Johnny Billquist bqt at softjar.se
Sat Sep 6 07:05:54 EDT 2014


On 2014-09-05 23:11, johnwallace4 at yahoo.co.uk wrote:
> On Thursday, 4 September 2014 20:03:54 UTC+1, Bob Koehler  wrote:
>> In article <lu9kdk$lo8$1 at Iltempo.Update.UU.SE>, Johnny Billquist <bqt at softjar.se> writes:
>>
>>>
>>
>>> That is true. In fact, I don't think any other company even did
>>
>>> implement an OSI compliant network stack at all. Which is a good sign it
>>
>>> was not going to be the future of networking...
>>
>>
>>
>>     HP and Sun both shipped ISO/OSI network products.  Or would have if
>>
>>     anybody ordered a copy.
>
> OSI products were also shipped by a number of industrial automation
> vendors, and their equivalents from the design end of things. I'm
> slightly puzzled by the claim that DEC were first to ship a full OSI
> stack. I'd probably be happier with "first to ship a fully integrated
> OSI stack", but long before that happened there was VOTS, OSAK,
> DEC/MAP and DEC/OSAP, and FTAM, and the X.whatever email stuff, and
> probably more.

I definitely remember DEC saying, and at the time as far as I can 
remember, also acknowledged by others, that they were the first to 
implement the OSI model. I think that others did parts of it, but noone 
else had done the full monty.
But this is now long ago enough that I don't remember all the details 
anymore, and would have to go dig for facts, which at the moment I don't 
have the motivation for...

[...]

> It made a great deal of sense back then. Industrial automation was
> a mess of incompatible protocols frequently running over incompatible
> hardware. Much the same applied to application integration at the design
> end (including basic stuff such as in-house or inter-company email, never
> mind complicated stuff like actual file transfer).

Well, industrial automation (especially back in the 80s) did not really 
have the computer resources for full fledged OSI implementations.

> What happened?
>
> I think the executive summary is that some years later. Microsoft
> happened, they claimed GOSIP/POSIX compliance witn NT's alleged POSIX
> subsystem (or claimed grandfather rights for Win32 or otherwise got
> themselves into the bidding process) and the rest is history (even
> if Exchange did use X.400 for quite a while).

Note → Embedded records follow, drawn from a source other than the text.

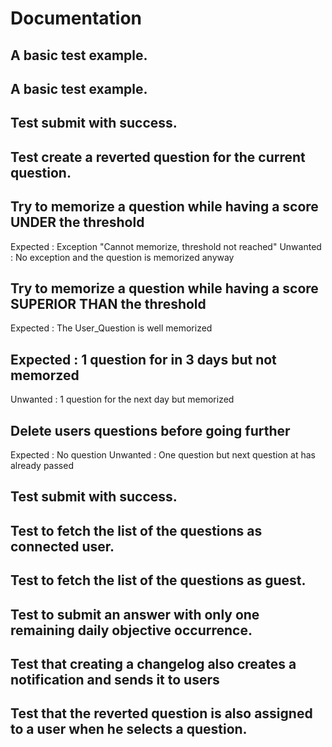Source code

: 

# Documentation

## A basic test example.

## A basic test example.

## Test submit with success.

## Test create a reverted question for the current question.

## Try to memorize a question while having a score UNDER the threshold
Expected : Exception "Cannot memorize, threshold not reached"
Unwanted : No exception and the question is memorized anyway

## Try to memorize a question while having a score SUPERIOR THAN the threshold
Expected : The User_Question is well memorized

## Expected : 1 question for in 3 days but not memorzed
Unwanted : 1 question for the next day but memorized

## Delete users questions before going further
Expected : No question
Unwanted : One question but next question at has already passed

## Test submit with success.

## Test to fetch the list of the questions as connected user.

## Test to fetch the list of the questions as guest.

## Test to submit an answer with only one remaining daily objective occurrence.

## Test that creating a changelog also creates a notification and sends it to users

## Test that the reverted question is also assigned to a user when he selects a question.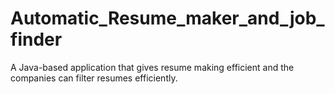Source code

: # Automatic_Resume_maker_and_job_finder

A Java-based application that gives resume making efficient and the companies can filter resumes efficiently.
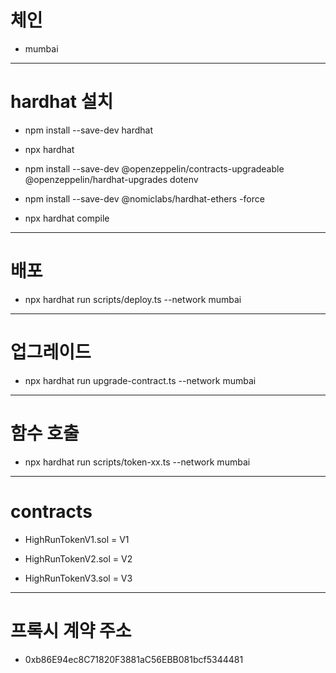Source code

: # 체인 
- mumbai
------

# hardhat 설치
- npm install --save-dev hardhat

- npx hardhat

- npm install --save-dev @openzeppelin/contracts-upgradeable @openzeppelin/hardhat-upgrades dotenv

- npm install --save-dev @nomiclabs/hardhat-ethers -force

- npx hardhat compile
------

# 배포
- npx hardhat run scripts/deploy.ts --network mumbai
------

# 업그레이드
- npx hardhat run upgrade-contract.ts --network mumbai
------

# 함수 호출
- npx hardhat run scripts/token-xx.ts --network mumbai
------

# contracts
- HighRunTokenV1.sol = V1

- HighRunTokenV2.sol = V2

- HighRunTokenV3.sol = V3
------

# 프록시 계약 주소
- 0xb86E94ec8C71820F3881aC56EBB081bcf5344481
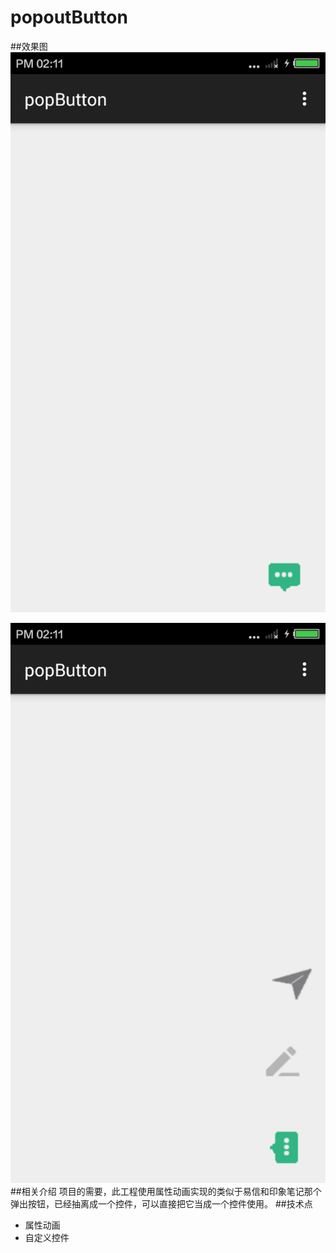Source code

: # popoutButton
##效果图
![Alt text](https://github.com/reallin/popoutButton/blob/master/popButton.png)

![Alt text](https://github.com/reallin/popoutButton/blob/master/popButton1.png)
##相关介绍
  项目的需要，此工程使用属性动画实现的类似于易信和印象笔记那个弹出按钮，已经抽离成一个控件，可以直接把它当成一个控件使用。
##技术点
  * 属性动画
  * 自定义控件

I would say that what happened was that already in the 80s, TCP/IP 
proved that it already existed, it already worked, and was already 
available on multiple platforms. In addition, it was actually a project 
funded by the US Department of Defence, and of course they were using it.

OSI, in contrast, was a committee deisgn, with very few full 
implementations around (did really any other that DEC do it?), 
interoperability was still not proven, it was much more heavyweight that 
TCP/IP, and in the end, people took what worked.

Microsoft was not even on the horizon back in those days.